Get off to a good start
Parents want to do everything possible to protect their little ones and Dr Padayachee-Govender suggests implementing the following infection-control strategies right from the start:
- Remember that vaccines help protect both you and your unborn child. Maternal immunisation (before or during pregnancy, or immediately after delivery) is known as the “cocoon effect” and has emerged as a simple, safe and cost-effective strategy to protect your newborn. Consult your gynaecologist/obstetrician about the latest recommendations.
- Breast milk contains antibodies, immunoglobulins, cytokines and a host of amazing immune factors to help build up your newborn’s immunity.
- Wash your hands religiously before handling your newborn and make sure people who are unwell delay their visits until they have recovered.
- Instil good habits, such as hand washing before and after handling food and going to the toilet, as well as sneezing or coughing into elbows.
- Providing a healthy, well-balanced diet that contains a variety of fruit and vegetables will provide your little one with all those essential vitamins and nutrients. Offering plenty of water and reducing the amount of refined sugar in your diet will also go a long way in keeping your tot healthy.
- Make sure your child is up to date with his vaccination schedule. The flu vaccine is recommended for babies from the age of six months.
- Avoid unnecessary use of antibiotics: Remember that they’re only used to treat bacterial infections and not viruses, so when prescribed for your child, always confirm the diagnosis.
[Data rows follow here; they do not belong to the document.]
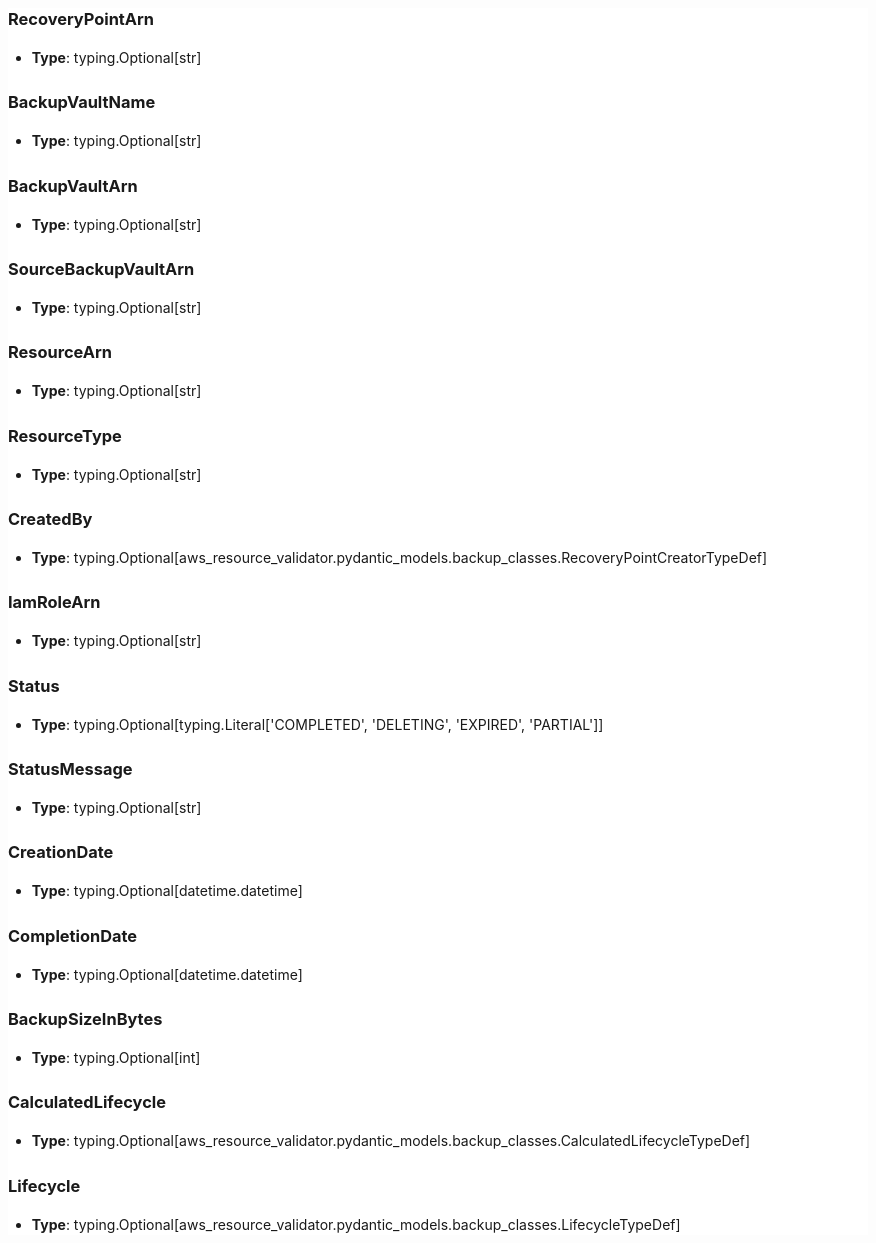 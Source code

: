 ### RecoveryPointArn
- **Type**: typing.Optional[str]

### BackupVaultName
- **Type**: typing.Optional[str]

### BackupVaultArn
- **Type**: typing.Optional[str]

### SourceBackupVaultArn
- **Type**: typing.Optional[str]

### ResourceArn
- **Type**: typing.Optional[str]

### ResourceType
- **Type**: typing.Optional[str]

### CreatedBy
- **Type**: typing.Optional[aws_resource_validator.pydantic_models.backup_classes.RecoveryPointCreatorTypeDef]

### IamRoleArn
- **Type**: typing.Optional[str]

### Status
- **Type**: typing.Optional[typing.Literal['COMPLETED', 'DELETING', 'EXPIRED', 'PARTIAL']]

### StatusMessage
- **Type**: typing.Optional[str]

### CreationDate
- **Type**: typing.Optional[datetime.datetime]

### CompletionDate
- **Type**: typing.Optional[datetime.datetime]

### BackupSizeInBytes
- **Type**: typing.Optional[int]

### CalculatedLifecycle
- **Type**: typing.Optional[aws_resource_validator.pydantic_models.backup_classes.CalculatedLifecycleTypeDef]

### Lifecycle
- **Type**: typing.Optional[aws_resource_validator.pydantic_models.backup_classes.LifecycleTypeDef]
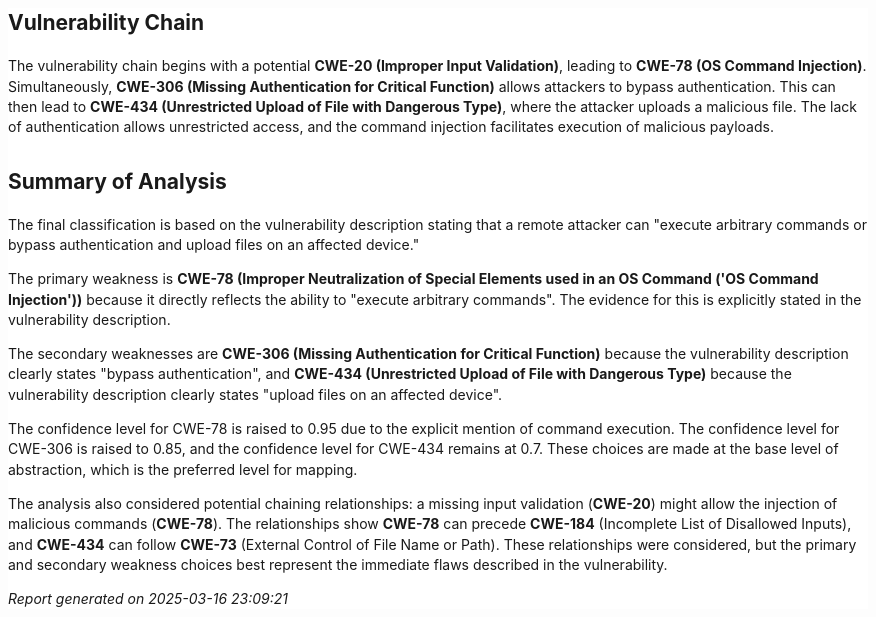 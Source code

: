 ## Vulnerability Chain
The vulnerability chain begins with a potential **CWE-20 (Improper Input Validation)**, leading to **CWE-78 (OS Command Injection)**. Simultaneously, **CWE-306 (Missing Authentication for Critical Function)** allows attackers to bypass authentication. This can then lead to **CWE-434 (Unrestricted Upload of File with Dangerous Type)**, where the attacker uploads a malicious file. The lack of authentication allows unrestricted access, and the command injection facilitates execution of malicious payloads.

## Summary of Analysis
The final classification is based on the vulnerability description stating that a remote attacker can "execute arbitrary commands or bypass authentication and upload files on an affected device."

The primary weakness is **CWE-78 (Improper Neutralization of Special Elements used in an OS Command ('OS Command Injection'))** because it directly reflects the ability to "execute arbitrary commands". The evidence for this is explicitly stated in the vulnerability description.

The secondary weaknesses are **CWE-306 (Missing Authentication for Critical Function)** because the vulnerability description clearly states "bypass authentication", and **CWE-434 (Unrestricted Upload of File with Dangerous Type)** because the vulnerability description clearly states "upload files on an affected device".

The confidence level for CWE-78 is raised to 0.95 due to the explicit mention of command execution. The confidence level for CWE-306 is raised to 0.85, and the confidence level for CWE-434 remains at 0.7. These choices are made at the base level of abstraction, which is the preferred level for mapping.

The analysis also considered potential chaining relationships: a missing input validation (**CWE-20**) might allow the injection of malicious commands (**CWE-78**).
The relationships show **CWE-78** can precede **CWE-184** (Incomplete List of Disallowed Inputs), and **CWE-434** can follow **CWE-73** (External Control of File Name or Path).
These relationships were considered, but the primary and secondary weakness choices best represent the immediate flaws described in the vulnerability.



*Report generated on 2025-03-16 23:09:21*
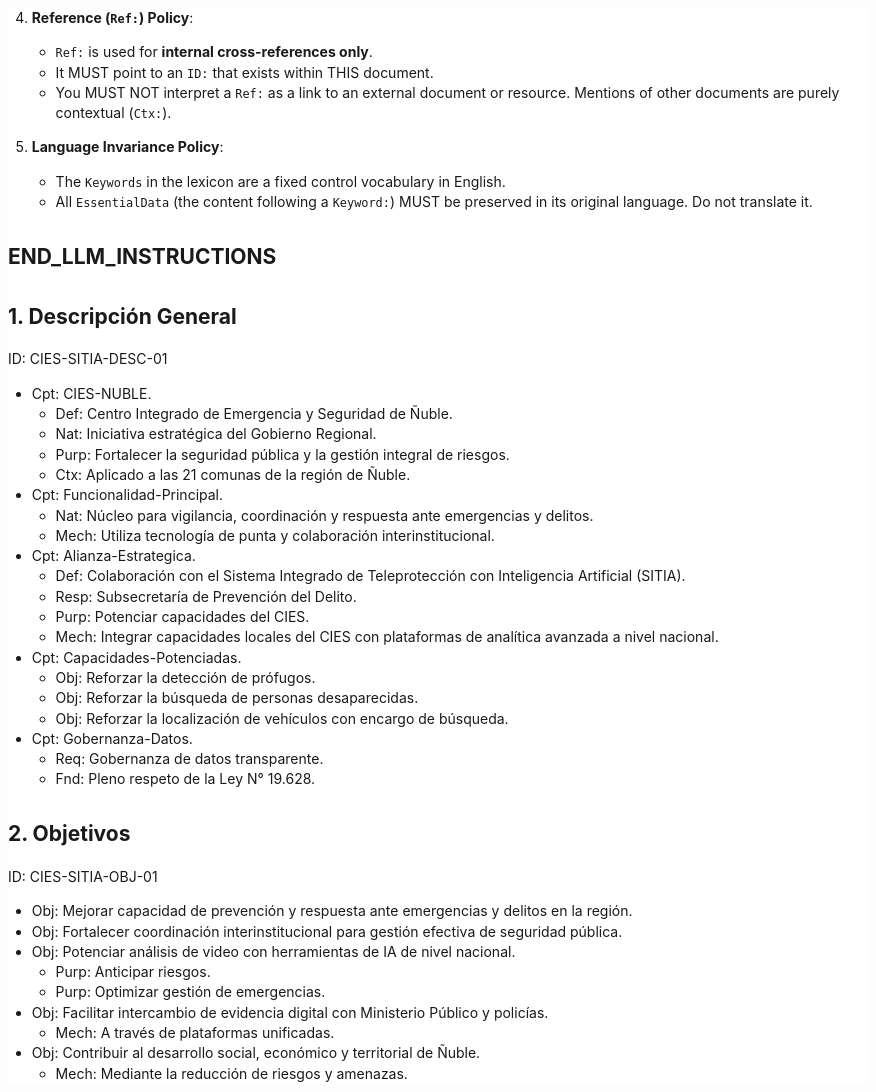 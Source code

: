 4. **Reference (`Ref:`) Policy**:
    - `Ref:` is used for **internal cross-references only**.
    - It MUST point to an `ID:` that exists within THIS document.
    - You MUST NOT interpret a `Ref:` as a link to an external document or resource. Mentions of other documents are purely contextual (`Ctx:`).

5. **Language Invariance Policy**:
    - The `Keywords` in the lexicon are a fixed control vocabulary in English.
    - All `EssentialData` (the content following a `Keyword:`) MUST be preserved in its original language. Do not translate it.

END_LLM_INSTRUCTIONS
---

## 1. Descripción General

ID: CIES-SITIA-DESC-01

- Cpt: CIES-NUBLE.
  - Def: Centro Integrado de Emergencia y Seguridad de Ñuble.
  - Nat: Iniciativa estratégica del Gobierno Regional.
  - Purp: Fortalecer la seguridad pública y la gestión integral de riesgos.
  - Ctx: Aplicado a las 21 comunas de la región de Ñuble.
- Cpt: Funcionalidad-Principal.
  - Nat: Núcleo para vigilancia, coordinación y respuesta ante emergencias y delitos.
  - Mech: Utiliza tecnología de punta y colaboración interinstitucional.
- Cpt: Alianza-Estrategica.
  - Def: Colaboración con el Sistema Integrado de Teleprotección con Inteligencia Artificial (SITIA).
  - Resp: Subsecretaría de Prevención del Delito.
  - Purp: Potenciar capacidades del CIES.
  - Mech: Integrar capacidades locales del CIES con plataformas de analítica avanzada a nivel nacional.
- Cpt: Capacidades-Potenciadas.
  - Obj: Reforzar la detección de prófugos.
  - Obj: Reforzar la búsqueda de personas desaparecidas.
  - Obj: Reforzar la localización de vehículos con encargo de búsqueda.
- Cpt: Gobernanza-Datos.
  - Req: Gobernanza de datos transparente.
  - Fnd: Pleno respeto de la Ley N° 19.628.

## 2. Objetivos

ID: CIES-SITIA-OBJ-01

- Obj: Mejorar capacidad de prevención y respuesta ante emergencias y delitos en la región.
- Obj: Fortalecer coordinación interinstitucional para gestión efectiva de seguridad pública.
- Obj: Potenciar análisis de video con herramientas de IA de nivel nacional.
  - Purp: Anticipar riesgos.
  - Purp: Optimizar gestión de emergencias.
- Obj: Facilitar intercambio de evidencia digital con Ministerio Público y policías.
  - Mech: A través de plataformas unificadas.
- Obj: Contribuir al desarrollo social, económico y territorial de Ñuble.
  - Mech: Mediante la reducción de riesgos y amenazas.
There’s been an increase in inappropriate antibiotic use that could lead to unnecessary side effects and antibiotic resistance.
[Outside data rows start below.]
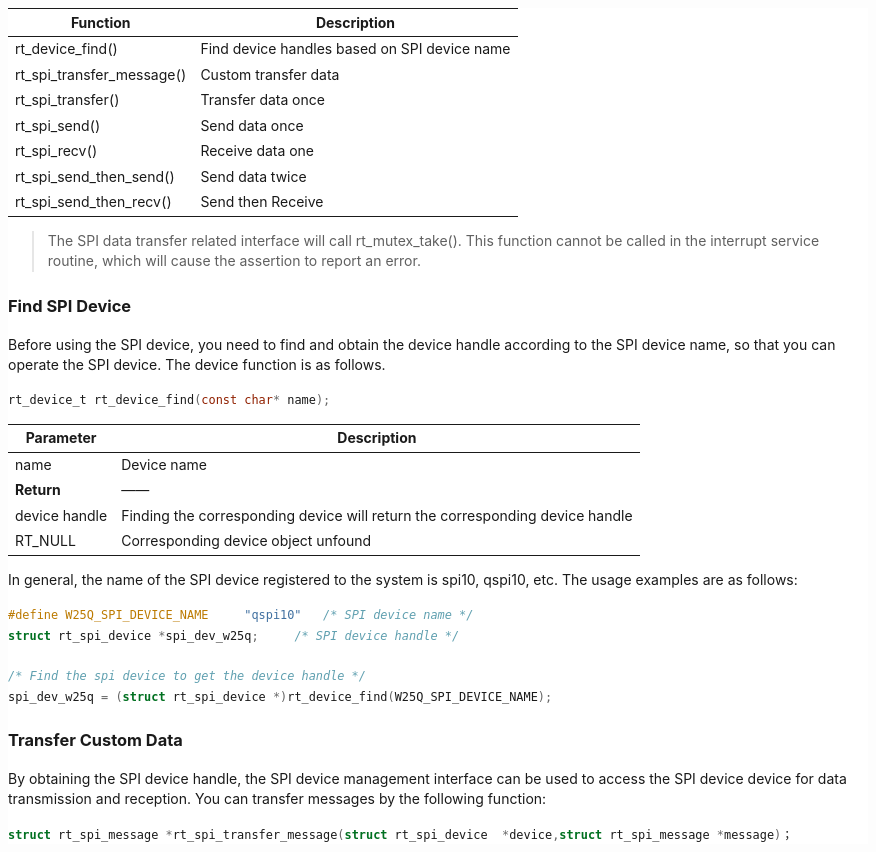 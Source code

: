| **Function** | **Description**                |
| -------------------- | ---------------------------------- |
| rt_device_find()  | Find device handles based on SPI device name |
| rt_spi_transfer_message()     | Custom transfer data |
| rt_spi_transfer()     | Transfer data once |
| rt_spi_send()     | Send data once |
| rt_spi_recv()     | Receive data one |
| rt_spi_send_then_send()  | Send data twice |
| rt_spi_send_then_recv()  | Send then Receive |

>The SPI data transfer related interface will call rt_mutex_take(). This function cannot be called in the interrupt service routine, which will cause the assertion to report an error.

### Find SPI Device

Before using the SPI device, you need to find and obtain the device handle according to the SPI device name, so that you can operate the SPI device. The device function is as follows.

```c
rt_device_t rt_device_find(const char* name);
```

| **Parameter** | **Description**                                              |
| ------------- | ------------------------------------------------------------ |
| name          | Device name                                                  |
| **Return**    | ——                                                           |
| device handle | Finding the corresponding device will return the corresponding device handle |
| RT_NULL       | Corresponding device object unfound                          |

In general, the name of the SPI device registered to the system is spi10, qspi10, etc. The usage examples are as follows:

```c
#define W25Q_SPI_DEVICE_NAME     "qspi10"	/* SPI device name */
struct rt_spi_device *spi_dev_w25q;		/* SPI device handle */

/* Find the spi device to get the device handle */
spi_dev_w25q = (struct rt_spi_device *)rt_device_find(W25Q_SPI_DEVICE_NAME);
```

### Transfer Custom Data

By obtaining the SPI device handle, the SPI device management interface can be used to access the SPI device device for data transmission and reception. You can transfer messages by the following function:

```c
struct rt_spi_message *rt_spi_transfer_message(struct rt_spi_device  *device,struct rt_spi_message *message)；
```
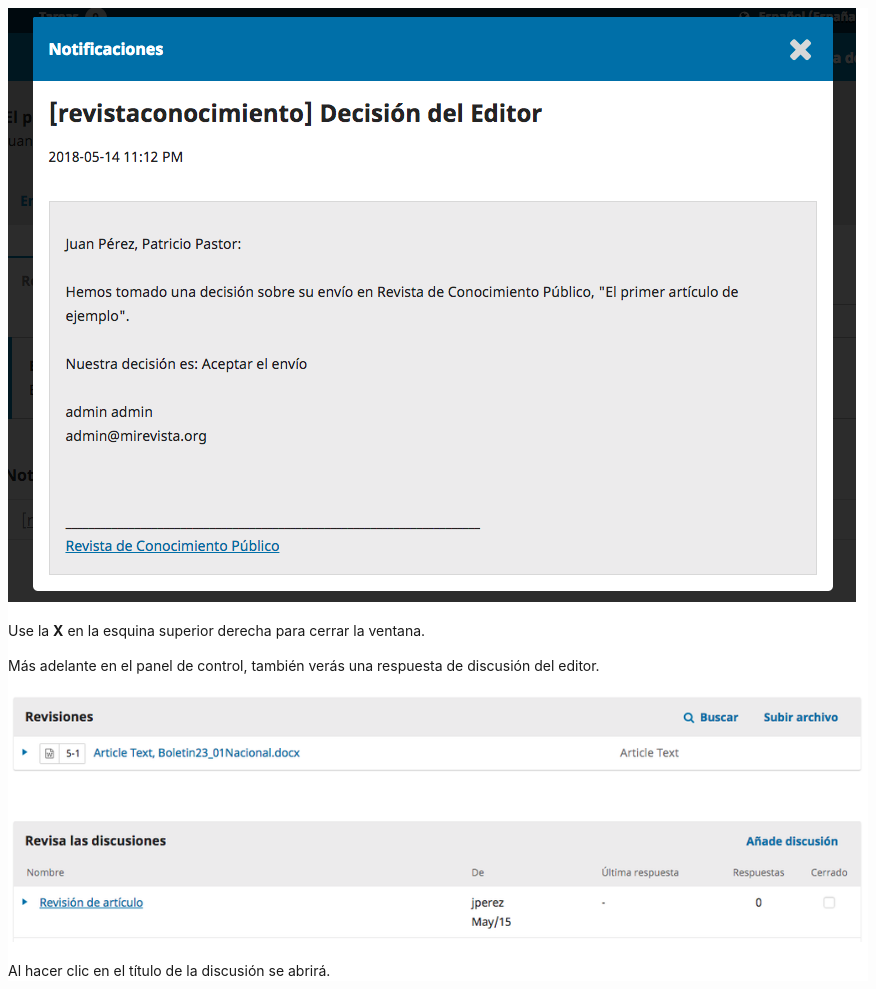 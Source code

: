 ![captura de pantalla de la notificación: decisión del editor](./assets/image202.png)

Use la **X** en la esquina superior derecha para cerrar la ventana.

Más adelante en el panel de control, también verás una respuesta de discusión del editor.

![captura de pantalla de discusión del editor](./assets/image56.png)

Al hacer clic en el título de la discusión se abrirá.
- Avoid passive (second hand) smoke and polluted environments.
- When choosing a crèche or playschool, discuss their infection-control policies such as labelling of bottles, position of the changing station and kitchen, and their sick child protocol.
Set a good example
Dr Padayachee-Govender also recommends implementing the following healthy lifestyle practices to help boost immunity for the whole family:
- Exercise together: Physical activity does wonders for the immune system, as does family bonding time. Go for family walks, play together, and share time in fun and laughter.
- Get a good night’s sleep: This means not only setting a bed time, but also creating a night-time routine that facilitates good sleeping patterns for the whole family, such as avoiding electronic devices before bedtime.
- Create a calm, stress-free environment: This means holistic wellbeing focusing on mind, body and spirit. Keeping your home happy and calm may aid good health and wellbeing.
Should I give my child a supplement?
According to Dr Padayachee-Govender, the American Academy of Pediatrics recommends that exclusively, or partially, breastfed infants receive supplemental vitamin D (400 IU/d) starting soon after birth and continuing until weaning to vitamin D–fortified whole milk (1 litre per day). Supplemental iron is also recommended from four months until the introduction of iron-containing foods, usually at six months. Children should be screened at one year for iron deficiency and iron deficiency anaemia. In addition, she says, “The latest peer-reviewed, evidence-based research published in JAMA states: ‘Healthy children consuming a well-balanced diet do not need multivitamin/multi-mineral supplements and they should avoid those containing micronutrient doses that exceed the RDA (recommended daily allowances).’ Remember that micronutrients in food are typically better absorbed by the body and are associated with fewer potential adverse effects,” she continues. “A healthy diet provides an array of nutritionally important substances in biologically optimal ratios as opposed to isolated compounds in highly concentrated form. Research shows that positive health outcomes are more strongly related to dietary patterns and specific food types than to individual micronutrients. Health supplementation has far-reaching benefits when specific nutritional deficiencies are identified and appropriately treated. Probiotics, vitamin C, elderberry, echinacea and zinc have been researched in small clinical trials and show some favourable responses in certain adult trials. Large-scale clinical trials in the paediatric population are needed. Note that a product marketed as ‘natural’ isn’t automatically safe, so always discuss any form of supplementation for your child with your healthcare provider.”